Characters: Leah, her husband, and her best friend are the main characters, and they and the supporting characters are all real people with good and bad qualities who do good things and who also turn around and fail once in a while.
Writing style: Told in brutally honest first person.
Audience: Certainly anyone who is struggling with substance abuse—or with the death of a child or another tragedy—would empathize with Leah. Chick lit readers in general would probably enjoy this well-written book, if they didn’t mind the spiritual content.
Wrap-up: This isn’t the type of book I normally read, but I was engaged from the outset with Leah’s struggle to turn her life around. 3.5/5*

Saturday, December 29, 2012

2012 Follow up: Book Meme


1. Best book of 2012?  Cry the Beloved Country by Alan Paton. I am always put off by the titles of his books. Another one is Too Late the Phalarope. What the…?

2. Worst book of 2012?  Jennifer Johnson is Sick of Being Married by Heather McElhatton. It was a Library Thing Early Reviewers book that I didn’t even review here, lest someone accidentally pick it up.   

3. Most Disappointing Book of 2012?   The Art of Racing in the Rain. It was pretty well received by the critics, but I was surprised at how much I hated it.

4. Most surprising (in a good way!) book of 2012?   Wife 22. Loved it, loved it!

5. Book you recommended to people most in 2012?   Probably Quiet by Susan Cain. I recommended it to all my introvert friends, and also to extroverts to get some insights into understanding us introverts.

6. Best series you discovered in 2012?   If Timothy L. O’Brien writes any more detective novels featuring Temple McFadden, they will definitely be on my reading list!

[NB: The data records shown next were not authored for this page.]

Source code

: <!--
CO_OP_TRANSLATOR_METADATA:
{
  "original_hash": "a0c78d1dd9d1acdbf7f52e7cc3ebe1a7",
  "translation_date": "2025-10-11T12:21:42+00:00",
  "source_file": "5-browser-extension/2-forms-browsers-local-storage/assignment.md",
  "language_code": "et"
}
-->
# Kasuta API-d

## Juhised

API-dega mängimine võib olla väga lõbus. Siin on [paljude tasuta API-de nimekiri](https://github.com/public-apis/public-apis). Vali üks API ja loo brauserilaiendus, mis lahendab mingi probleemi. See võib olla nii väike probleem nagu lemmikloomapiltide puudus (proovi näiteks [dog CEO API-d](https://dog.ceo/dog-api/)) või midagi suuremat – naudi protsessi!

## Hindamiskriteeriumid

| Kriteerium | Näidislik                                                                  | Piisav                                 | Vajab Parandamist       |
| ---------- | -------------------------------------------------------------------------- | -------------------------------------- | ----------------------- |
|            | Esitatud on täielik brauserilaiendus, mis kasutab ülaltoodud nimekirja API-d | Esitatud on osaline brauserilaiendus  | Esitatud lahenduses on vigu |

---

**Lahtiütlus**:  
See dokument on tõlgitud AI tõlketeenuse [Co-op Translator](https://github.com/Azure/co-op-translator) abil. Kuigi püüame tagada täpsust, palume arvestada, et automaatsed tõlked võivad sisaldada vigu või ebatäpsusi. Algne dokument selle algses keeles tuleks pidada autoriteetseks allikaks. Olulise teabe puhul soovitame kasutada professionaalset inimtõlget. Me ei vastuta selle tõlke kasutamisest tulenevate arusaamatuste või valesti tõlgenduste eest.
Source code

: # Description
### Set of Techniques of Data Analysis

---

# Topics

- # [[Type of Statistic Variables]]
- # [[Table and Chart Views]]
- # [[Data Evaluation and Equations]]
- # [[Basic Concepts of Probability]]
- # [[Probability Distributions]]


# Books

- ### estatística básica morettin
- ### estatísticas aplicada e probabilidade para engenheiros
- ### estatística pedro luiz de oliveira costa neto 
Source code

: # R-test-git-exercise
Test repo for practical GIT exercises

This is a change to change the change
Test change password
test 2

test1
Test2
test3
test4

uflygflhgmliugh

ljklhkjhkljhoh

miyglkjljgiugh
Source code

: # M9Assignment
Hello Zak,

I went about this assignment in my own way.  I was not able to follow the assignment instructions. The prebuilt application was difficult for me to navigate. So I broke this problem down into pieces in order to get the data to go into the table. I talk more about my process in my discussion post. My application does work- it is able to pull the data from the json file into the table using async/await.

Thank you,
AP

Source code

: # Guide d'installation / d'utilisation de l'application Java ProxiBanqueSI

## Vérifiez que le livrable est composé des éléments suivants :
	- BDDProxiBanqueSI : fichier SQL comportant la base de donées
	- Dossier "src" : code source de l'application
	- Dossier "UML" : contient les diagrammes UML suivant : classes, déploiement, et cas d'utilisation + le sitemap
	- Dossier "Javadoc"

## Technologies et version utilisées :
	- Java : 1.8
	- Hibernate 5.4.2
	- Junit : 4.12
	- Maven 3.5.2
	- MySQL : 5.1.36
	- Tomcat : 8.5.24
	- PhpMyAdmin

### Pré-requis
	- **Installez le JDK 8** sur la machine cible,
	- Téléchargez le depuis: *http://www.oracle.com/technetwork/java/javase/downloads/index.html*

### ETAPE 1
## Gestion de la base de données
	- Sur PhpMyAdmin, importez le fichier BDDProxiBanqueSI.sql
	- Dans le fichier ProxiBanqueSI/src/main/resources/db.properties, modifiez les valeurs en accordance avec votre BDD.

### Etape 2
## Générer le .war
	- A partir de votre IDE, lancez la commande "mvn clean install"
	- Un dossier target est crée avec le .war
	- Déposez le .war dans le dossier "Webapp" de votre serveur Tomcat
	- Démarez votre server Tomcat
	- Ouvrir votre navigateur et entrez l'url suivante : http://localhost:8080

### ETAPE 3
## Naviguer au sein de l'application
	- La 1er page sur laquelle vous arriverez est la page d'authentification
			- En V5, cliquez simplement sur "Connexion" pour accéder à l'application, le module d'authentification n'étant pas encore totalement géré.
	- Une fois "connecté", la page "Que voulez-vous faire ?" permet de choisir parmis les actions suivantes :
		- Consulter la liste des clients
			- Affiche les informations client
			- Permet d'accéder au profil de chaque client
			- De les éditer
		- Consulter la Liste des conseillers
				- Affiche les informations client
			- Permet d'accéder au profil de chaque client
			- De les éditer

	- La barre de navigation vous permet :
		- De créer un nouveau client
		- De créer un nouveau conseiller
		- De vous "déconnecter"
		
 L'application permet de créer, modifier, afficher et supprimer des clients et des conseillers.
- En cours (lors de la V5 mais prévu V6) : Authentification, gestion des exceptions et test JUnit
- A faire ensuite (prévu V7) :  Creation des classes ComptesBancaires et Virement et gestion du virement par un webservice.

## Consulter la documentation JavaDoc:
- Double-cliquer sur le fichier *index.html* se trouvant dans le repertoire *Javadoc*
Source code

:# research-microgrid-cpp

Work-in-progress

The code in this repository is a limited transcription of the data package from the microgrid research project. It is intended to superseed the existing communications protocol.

7. Favorite new authors you discovered in 2012?   Laurie Frankel, Joshilyn Jackson, Vanessa Diffenbaugh, Melanie Gideon, Timothy L. O’Brien.


8. Most hilarious read of 2012?   I don’t usually read books that I call “hilarious,” but there are some honorable mentions here. I’m currently reading Bill Bryson’s Notes from a Small Island, which is alternately funny, bewildering, crude, and outdated. Also, Eloisa James’ Paris in Love was funny in a gentle way.

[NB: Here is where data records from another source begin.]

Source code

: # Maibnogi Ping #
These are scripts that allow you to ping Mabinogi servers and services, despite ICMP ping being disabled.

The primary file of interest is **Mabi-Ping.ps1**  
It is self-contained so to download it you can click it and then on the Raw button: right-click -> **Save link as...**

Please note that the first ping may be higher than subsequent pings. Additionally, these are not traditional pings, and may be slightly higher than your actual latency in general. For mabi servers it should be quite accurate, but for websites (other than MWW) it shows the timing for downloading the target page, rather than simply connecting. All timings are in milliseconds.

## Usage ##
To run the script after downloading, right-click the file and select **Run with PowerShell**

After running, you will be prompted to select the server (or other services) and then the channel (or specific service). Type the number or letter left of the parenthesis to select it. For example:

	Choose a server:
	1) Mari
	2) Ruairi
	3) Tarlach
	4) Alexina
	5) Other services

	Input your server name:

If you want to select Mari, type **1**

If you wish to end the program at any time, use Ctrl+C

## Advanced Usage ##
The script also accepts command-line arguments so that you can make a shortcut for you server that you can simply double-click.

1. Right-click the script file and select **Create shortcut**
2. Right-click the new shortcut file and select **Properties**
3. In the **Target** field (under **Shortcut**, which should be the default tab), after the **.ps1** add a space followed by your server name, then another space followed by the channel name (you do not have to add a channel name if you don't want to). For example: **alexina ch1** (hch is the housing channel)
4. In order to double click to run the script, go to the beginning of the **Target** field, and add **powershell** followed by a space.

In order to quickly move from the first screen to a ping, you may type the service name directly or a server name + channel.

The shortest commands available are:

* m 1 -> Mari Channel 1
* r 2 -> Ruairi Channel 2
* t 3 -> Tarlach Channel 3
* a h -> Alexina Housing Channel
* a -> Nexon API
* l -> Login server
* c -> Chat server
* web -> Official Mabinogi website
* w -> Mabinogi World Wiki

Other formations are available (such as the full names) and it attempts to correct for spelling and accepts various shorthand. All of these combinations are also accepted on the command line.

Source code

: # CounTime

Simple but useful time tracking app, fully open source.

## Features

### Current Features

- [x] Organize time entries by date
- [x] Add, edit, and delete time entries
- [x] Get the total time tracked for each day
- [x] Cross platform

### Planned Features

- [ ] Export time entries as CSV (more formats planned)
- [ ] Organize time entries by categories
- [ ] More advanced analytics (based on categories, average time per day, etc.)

9. Most thrilling, unputdownable book in 2012?   There were several this year that I devoured as fast as I could, but I’ll give the edge to A Grown-Up Kind of Pretty by Joshilyn Jackson.

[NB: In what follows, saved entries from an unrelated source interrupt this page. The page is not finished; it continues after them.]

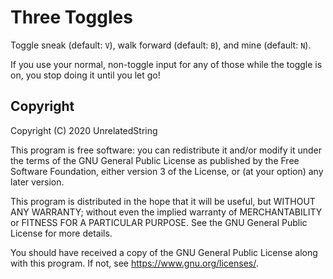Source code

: <!--
  ~ SPDX-FileCopyrightText: 2020 UnrelatedString <unrelatedstring@gmail.com>
  ~
  ~ SPDX-License-Identifier: GPL-3.0-or-later
  -->

# Three Toggles

Toggle sneak (default: `V`), walk forward (default: `B`), and mine (default: `N`).

If you use your normal, non-toggle input for any of those while the toggle is
on, you stop doing it until you let go!

## Copyright

Copyright (C) 2020 UnrelatedString

This program is free software: you can redistribute it and/or modify it under
the terms of the GNU General Public License as published by the Free Software
Foundation, either version 3 of the License, or (at your option) any later
version.

This program is distributed in the hope that it will be useful, but WITHOUT ANY
WARRANTY; without even the implied warranty of MERCHANTABILITY or FITNESS FOR A
PARTICULAR PURPOSE.  See the GNU General Public License for more details.

You should have received a copy of the GNU General Public License along with
this program.  If not, see <https://www.gnu.org/licenses/>.

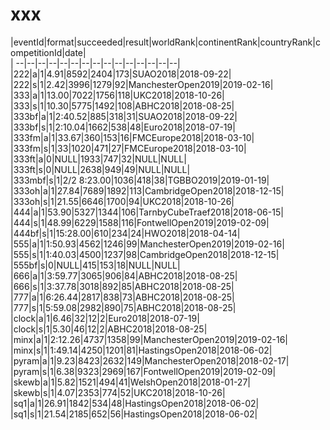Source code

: # xxx


|eventId|format|succeeded|result|worldRank|continentRank|countryRank|competitionId|date|  
|	--|--|--|--|--|--|--|--|--|--|--|--|--|--|--|  
|222|a|1|4.91|8592|2404|173|SUAO2018|2018-09-22|  
|222|s|1|2.42|3996|1279|92|ManchesterOpen2019|2019-02-16|  
|333|a|1|13.00|7022|1756|118|UKC2018|2018-10-26|  
|333|s|1|10.30|5775|1492|108|ABHC2018|2018-08-25|  
|333bf|a|1|2:40.52|885|318|31|SUAO2018|2018-09-22|  
|333bf|s|1|2:10.04|1662|538|48|Euro2018|2018-07-19|  
|333fm|a|1|33.67|360|153|16|FMCEurope2018|2018-03-10|  
|333fm|s|1|33|1020|471|27|FMCEurope2018|2018-03-10|  
|333ft|a|0|NULL|1933|747|32|NULL|NULL|  
|333ft|s|0|NULL|2638|949|49|NULL|NULL|  
|333mbf|s|1|2/2 8:23.00|1036|418|38|TGBBO2019|2019-01-19|  
|333oh|a|1|27.84|7689|1892|113|CambridgeOpen2018|2018-12-15|  
|333oh|s|1|21.55|6646|1700|94|UKC2018|2018-10-26|  
|444|a|1|53.90|5327|1344|106|TarnbyCubeTraef2018|2018-06-15|  
|444|s|1|48.99|6229|1588|116|FontwellOpen2019|2019-02-09|  
|444bf|s|1|15:28.00|610|234|24|HWO2018|2018-04-14|  
|555|a|1|1:50.93|4562|1246|99|ManchesterOpen2019|2019-02-16|  
|555|s|1|1:40.03|4500|1237|98|CambridgeOpen2018|2018-12-15|  
|555bf|s|0|NULL|415|153|18|NULL|NULL|  
|666|a|1|3:59.77|3065|906|84|ABHC2018|2018-08-25|  
|666|s|1|3:37.78|3018|892|85|ABHC2018|2018-08-25|  
|777|a|1|6:26.44|2817|838|73|ABHC2018|2018-08-25|  
|777|s|1|5:59.08|2982|890|75|ABHC2018|2018-08-25|  
|clock|a|1|6.46|32|12|2|Euro2018|2018-07-19|  
|clock|s|1|5.30|46|12|2|ABHC2018|2018-08-25|  
|minx|a|1|2:12.26|4737|1358|99|ManchesterOpen2019|2019-02-16|  
|minx|s|1|1:49.14|4250|1201|81|HastingsOpen2018|2018-06-02|  
|pyram|a|1|9.23|8423|2632|149|ManchesterOpen2018|2018-02-17|  
|pyram|s|1|6.38|9323|2969|167|FontwellOpen2019|2019-02-09|  
|skewb|a|1|5.82|1521|494|41|WelshOpen2018|2018-01-27|  
|skewb|s|1|4.07|2353|774|52|UKC2018|2018-10-26|  
|sq1|a|1|26.91|1842|534|48|HastingsOpen2018|2018-06-02|  
|sq1|s|1|21.54|2185|652|56|HastingsOpen2018|2018-06-02|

10. Book you most anticipated in 2012?   Tiny Beautiful Things by Cheryl Strayed. I anticipated it so much that it almost couldn’t avoid disappointing me once I finally read it, though I did enjoy it. (Review coming soon).

11. Favorite cover of a book you read in 2012? Leaving Mundania by Lizzie Stark. And just for the record, I’m  sick of the “head missing” type of book cover shot. Let’s move on, people, there’s nothing to see here.

12. Most memorable character in 2012? Dr. Annick Swenson from State of Wonder by Ann Patchett.

13. Most beautifully written book in 2012?  Cry, the Beloved Country.

14. Book that had the greatest impact on you in 2012: Probably Quiet. It helped me to embrace my introversion.

15. Book you can't believe you waited UNTIL 2012 to finally read?   Cry the Beloved Country by Alan Paton.

  

Other book highlights
I wrote a dissertation. That’s almost a book J
I still love Library Thing and Paperback Swap. Goodreads not so much. I wasn’t impressed with the kerfuffle they had this year and how it was handled. I’ve stopped posting reviews on Amazon, though.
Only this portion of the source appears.